In today’s competitive operating environment, food and beverage, hospitality, and retailers have little margin for error along the supply chain or within their locations when it comes to product quality, safety or consistency issues. Your business reputation balances on the edge of a knife; even just a small breakdown along one of the hundreds of Critical Control Points (CCPs) can lead to a loss of public trust and significant financial impact. With this in mind, if you seek to maintain quality and safety across the board, there are a number of tasks and complex issues you’ll have to wrestle with daily. And, the larger your business grows, the more visibility and control you’ll need over your supply chain, quality, and compliance related activities. 

When put simply, supply chains seem like a rather straightforward set of players and processes. They’re a cultivated network—including people, entities, resources, information, and activities—between a company and its various supply chain partners in order source, and then distribute a good or service to sell and provide to their customers. 

However, as is so often the case, it’s not as simple as it sounds. As Irfan Khan, CEO of Bristlecone, writes:

In today’s global economy, supply chains include all the people, systems, vendors, suppliers and processes involved in designing, making, selling, inventorying, shipping and delivering a product. The ever-growing complexity of getting products to an ever-expanding pool of potential consumers over multiple platforms requires ever-innovative supply chain management to maintain robust, agile systems, identify current issues and anticipating future ones.
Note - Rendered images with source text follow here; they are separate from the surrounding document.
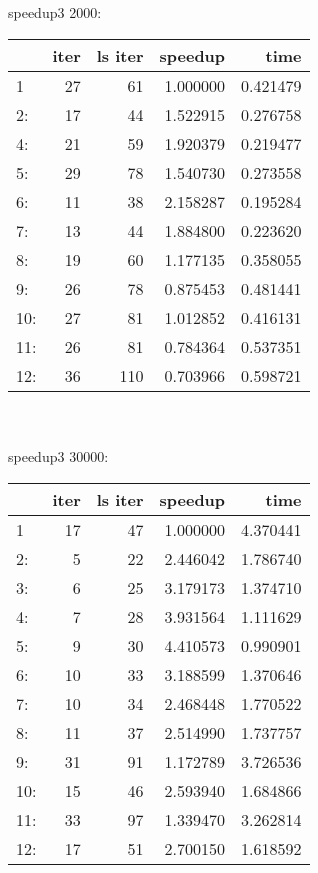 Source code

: \documentclass[11pt,a4paper]{article}
\begin{document}
\\ 
\\ 
speedup3 2000:
\\ 
\begin{tabular}{lrrrr}
\toprule
{} &  iter &  ls iter &   speedup &      time \\
\midrule
1   &    27 &       61 &  1.000000 &  0.421479 \\
2:  &    17 &       44 &  1.522915 &  0.276758 \\
4:  &    21 &       59 &  1.920379 &  0.219477 \\
5:  &    29 &       78 &  1.540730 &  0.273558 \\
6:  &    11 &       38 &  2.158287 &  0.195284 \\
7:  &    13 &       44 &  1.884800 &  0.223620 \\
8:  &    19 &       60 &  1.177135 &  0.358055 \\
9:  &    26 &       78 &  0.875453 &  0.481441 \\
10: &    27 &       81 &  1.012852 &  0.416131 \\
11: &    26 &       81 &  0.784364 &  0.537351 \\
12: &    36 &      110 &  0.703966 &  0.598721 \\
\bottomrule
\end{tabular}
\\ 
\\ 
speedup3 30000:
\\ 
\begin{tabular}{lrrrr}
\toprule
{} &  iter &  ls iter &   speedup &      time \\
\midrule
1   &    17 &       47 &  1.000000 &  4.370441 \\
2:  &     5 &       22 &  2.446042 &  1.786740 \\
3:  &     6 &       25 &  3.179173 &  1.374710 \\
4:  &     7 &       28 &  3.931564 &  1.111629 \\
5:  &     9 &       30 &  4.410573 &  0.990901 \\
6:  &    10 &       33 &  3.188599 &  1.370646 \\
7:  &    10 &       34 &  2.468448 &  1.770522 \\
8:  &    11 &       37 &  2.514990 &  1.737757 \\
9:  &    31 &       91 &  1.172789 &  3.726536 \\
10: &    15 &       46 &  2.593940 &  1.684866 \\
11: &    33 &       97 &  1.339470 &  3.262814 \\
12: &    17 &       51 &  2.700150 &  1.618592 \\
\bottomrule
\end{tabular}
\end{document}
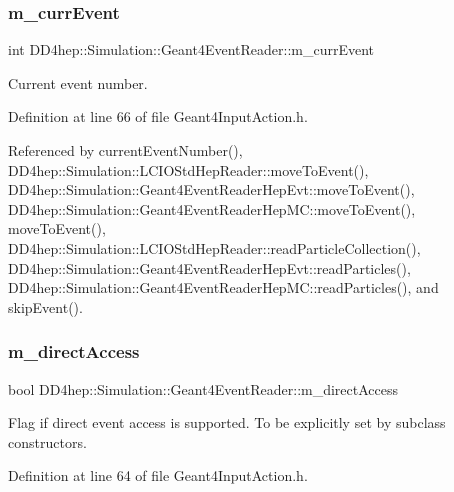 \subsubsection{\texorpdfstring{m\+\_\+curr\+Event}{m\_currEvent}}
{\footnotesize\ttfamily int D\+D4hep\+::\+Simulation\+::\+Geant4\+Event\+Reader\+::m\+\_\+curr\+Event\hspace{0.3cm}{\ttfamily [protected]}}



Current event number. 



Definition at line 66 of file Geant4\+Input\+Action.\+h.



Referenced by current\+Event\+Number(), D\+D4hep\+::\+Simulation\+::\+L\+C\+I\+O\+Std\+Hep\+Reader\+::move\+To\+Event(), D\+D4hep\+::\+Simulation\+::\+Geant4\+Event\+Reader\+Hep\+Evt\+::move\+To\+Event(), D\+D4hep\+::\+Simulation\+::\+Geant4\+Event\+Reader\+Hep\+M\+C\+::move\+To\+Event(), move\+To\+Event(), D\+D4hep\+::\+Simulation\+::\+L\+C\+I\+O\+Std\+Hep\+Reader\+::read\+Particle\+Collection(), D\+D4hep\+::\+Simulation\+::\+Geant4\+Event\+Reader\+Hep\+Evt\+::read\+Particles(), D\+D4hep\+::\+Simulation\+::\+Geant4\+Event\+Reader\+Hep\+M\+C\+::read\+Particles(), and skip\+Event().

\hypertarget{class_d_d4hep_1_1_simulation_1_1_geant4_event_reader_a1902827774d01fd87f38cbee29696fe0}{}\label{class_d_d4hep_1_1_simulation_1_1_geant4_event_reader_a1902827774d01fd87f38cbee29696fe0} 
\subsubsection{\texorpdfstring{m\+\_\+direct\+Access}{m\_directAccess}}
{\footnotesize\ttfamily bool D\+D4hep\+::\+Simulation\+::\+Geant4\+Event\+Reader\+::m\+\_\+direct\+Access\hspace{0.3cm}{\ttfamily [protected]}}



Flag if direct event access is supported. To be explicitly set by subclass constructors. 



Definition at line 64 of file Geant4\+Input\+Action.\+h.



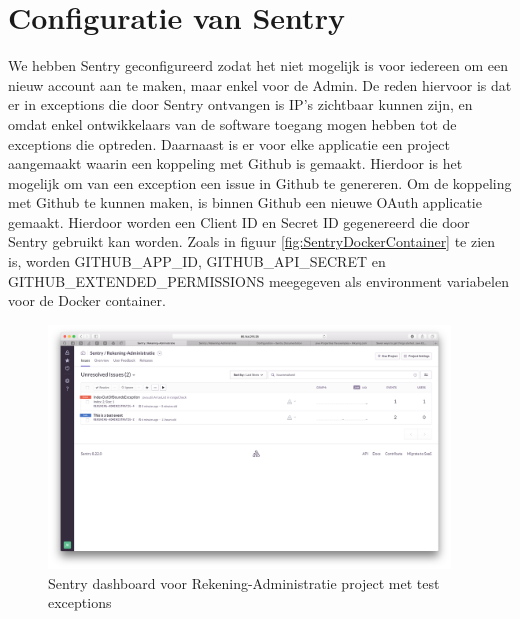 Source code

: \section{Configuratie van Sentry}
We hebben Sentry geconfigureerd zodat het niet mogelijk is voor iedereen om een nieuw account aan te maken, maar enkel voor de Admin. De reden hiervoor is dat er in exceptions die door Sentry ontvangen is IP's zichtbaar kunnen zijn, en omdat enkel ontwikkelaars van de software toegang mogen hebben tot de exceptions die optreden.
Daarnaast is er voor elke applicatie een project aangemaakt waarin een koppeling met Github is gemaakt. Hierdoor is het mogelijk om van een exception een issue in Github te genereren.
\newline
Om de koppeling met Github te kunnen maken, is binnen Github een nieuwe OAuth applicatie gemaakt. Hierdoor worden een Client ID en Secret ID gegenereerd die door Sentry gebruikt kan worden. Zoals in figuur \ref{fig:SentryDockerContainer} te zien is, worden GITHUB\_APP\_ID, GITHUB\_API\_SECRET en GITHUB\_EXTENDED\_PERMISSIONS meegegeven als environment variabelen voor de Docker container.

\begin{figure}[H]
	\centering
	\includegraphics[width=0.95\textwidth]{img/SentryDashboard.png}
	\caption{Sentry dashboard voor Rekening-Administratie project met test exceptions}
	\label{fig:SentryDashboard}
\end{figure}

\clearpage
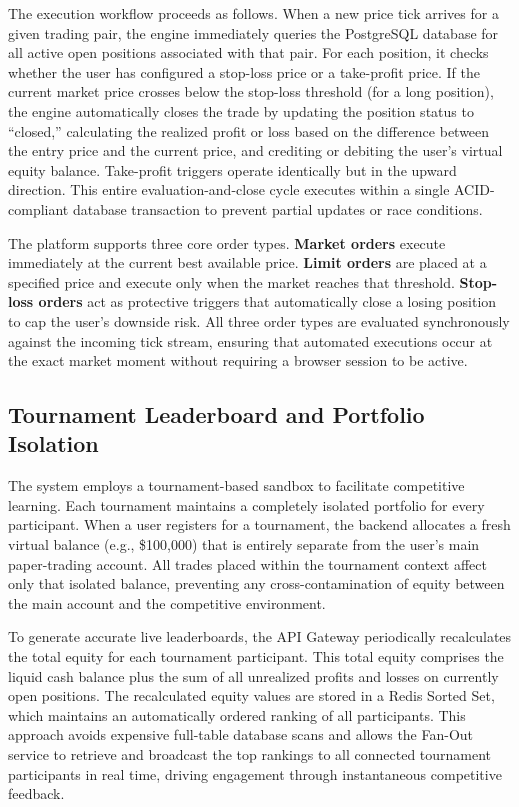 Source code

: \documentclass[conference]{IEEEtran}
\begin{document}
The execution workflow proceeds as follows. When a new price tick arrives for a given trading pair, the engine immediately queries the PostgreSQL database for all active open positions associated with that pair. For each position, it checks whether the user has configured a stop-loss price or a take-profit price. If the current market price crosses below the stop-loss threshold (for a long position), the engine automatically closes the trade by updating the position status to ``closed,'' calculating the realized profit or loss based on the difference between the entry price and the current price, and crediting or debiting the user's virtual equity balance. Take-profit triggers operate identically but in the upward direction. This entire evaluation-and-close cycle executes within a single ACID-compliant database transaction to prevent partial updates or race conditions.

The platform supports three core order types. \textbf{Market orders} execute immediately at the current best available price. \textbf{Limit orders} are placed at a specified price and execute only when the market reaches that threshold. \textbf{Stop-loss orders} act as protective triggers that automatically close a losing position to cap the user's downside risk. All three order types are evaluated synchronously against the incoming tick stream, ensuring that automated executions occur at the exact market moment without requiring a browser session to be active.

\subsection{Tournament Leaderboard and Portfolio Isolation}
The system employs a tournament-based sandbox to facilitate competitive learning. Each tournament maintains a completely isolated portfolio for every participant. When a user registers for a tournament, the backend allocates a fresh virtual balance (e.g., \$100,000) that is entirely separate from the user's main paper-trading account. All trades placed within the tournament context affect only that isolated balance, preventing any cross-contamination of equity between the main account and the competitive environment.

To generate accurate live leaderboards, the API Gateway periodically recalculates the total equity for each tournament participant. This total equity comprises the liquid cash balance plus the sum of all unrealized profits and losses on currently open positions. The recalculated equity values are stored in a Redis Sorted Set, which maintains an automatically ordered ranking of all participants. This approach avoids expensive full-table database scans and allows the Fan-Out service to retrieve and broadcast the top rankings to all connected tournament participants in real time, driving engagement through instantaneous competitive feedback.
\end{document}
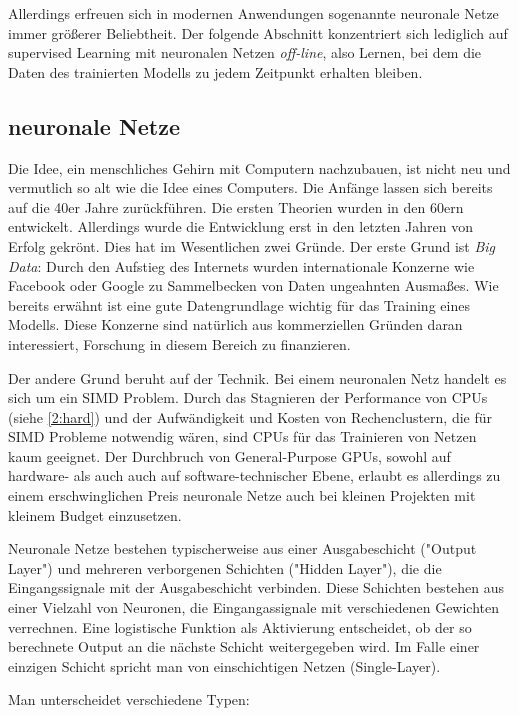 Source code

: 	Allerdings erfreuen sich in modernen Anwendungen sogenannte neuronale Netze immer größerer Beliebtheit. Der folgende Abschnitt konzentriert sich lediglich auf supervised Learning mit neuronalen Netzen \textit{off-line}, also Lernen, bei dem die Daten des trainierten Modells zu jedem Zeitpunkt erhalten bleiben.
	
		\subsection{neuronale Netze}
		Die Idee, ein menschliches Gehirn mit Computern nachzubauen, ist nicht neu und vermutlich so alt wie die Idee eines Computers. Die Anfänge lassen sich bereits auf die 40er Jahre zurückführen. Die ersten Theorien wurden in den 60ern entwickelt. Allerdings wurde die Entwicklung erst in den letzten Jahren von Erfolg gekrönt. Dies hat im Wesentlichen zwei Gründe. Der erste Grund ist \textit{Big Data}: Durch den Aufstieg des Internets wurden internationale Konzerne wie Facebook oder Google zu Sammelbecken von Daten ungeahnten Ausmaßes. Wie bereits erwähnt ist eine gute Datengrundlage wichtig für das Training eines Modells. Diese Konzerne sind natürlich aus kommerziellen Gründen daran interessiert, Forschung in diesem Bereich zu finanzieren.
		
		Der andere Grund beruht auf der Technik. Bei einem neuronalen Netz handelt es sich um ein SIMD Problem. Durch das Stagnieren der \Gls{Performance} von CPUs (siehe \ref{2:hard}) und der Aufwändigkeit und Kosten von Rechenclustern, die für SIMD Probleme notwendig wären, sind CPUs für das Trainieren von Netzen kaum geeignet. Der Durchbruch von General-Purpose GPUs, sowohl auf hardware- als auch auch auf software-technischer Ebene, erlaubt es allerdings zu einem erschwinglichen Preis neuronale Netze auch bei kleinen Projekten mit kleinem Budget einzusetzen.
		
		Neuronale Netze bestehen typischerweise aus einer Ausgabeschicht ("Output Layer") und mehreren verborgenen Schichten ("Hidden Layer"), die die Eingangssignale mit der Ausgabeschicht verbinden. Diese Schichten bestehen aus einer Vielzahl von Neuronen, die Eingangassignale mit verschiedenen Gewichten verrechnen. Eine logistische Funktion als Aktivierung entscheidet, ob der so berechnete Output an die nächste Schicht weitergegeben wird. Im Falle einer einzigen Schicht spricht man von einschichtigen Netzen (Single-Layer). 
		
		Man unterscheidet verschiedene Typen:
If you are an emerging chain or are already a national or global brand - gone are the days where you can manage your supply chain partners and quality efforts simply just using office productivity tools, email and manual processes. You need a supply chain technology solution capable of:

  1. Comprehensive record management
  2. Process automation
  3. Reporting and analytics

 

Comprehensive Record Management

Just about any medium- to large-sized food and beverage, hospitality, or retail brand will be responsible for managing a host of supply chain related tasks, including:

  • Product Innovation and the management of product specifications
  • Sourcing raw materials and finished goods
  • Commercialization
  • Ongoing Quality Assurance and Quality Control
  • Supplier onboarding and compliance monitoring
  • Supply chain operations

Maintaining visibility, quality, safety and consistency across the board requires that you not only have a large volume of accurate, timely data, but that the data is transparent and easily accessible.  

Per Supply Chain Quarterly: "When data is poorly governed and inconsistent, supply chains become less competitive because more time and money is spent on managing information between systems and trading partners, and less is available for innovation. Good data leads to efficient supply chains, allowing resources to be spent on innovation rather than on coping with problems."

If it wasn’t already obvious, inputting and managing data manually is an incredibly inefficient and unsustainable model. And the larger your business, the more complex the record keeping and data sharing processes become. Knowing this, it’s paramount you ensure that you work with a solution provider that has a proven track record of centralizing records, keeping those records up-to-date, automating critical quality management processes, and automated record-keeping. 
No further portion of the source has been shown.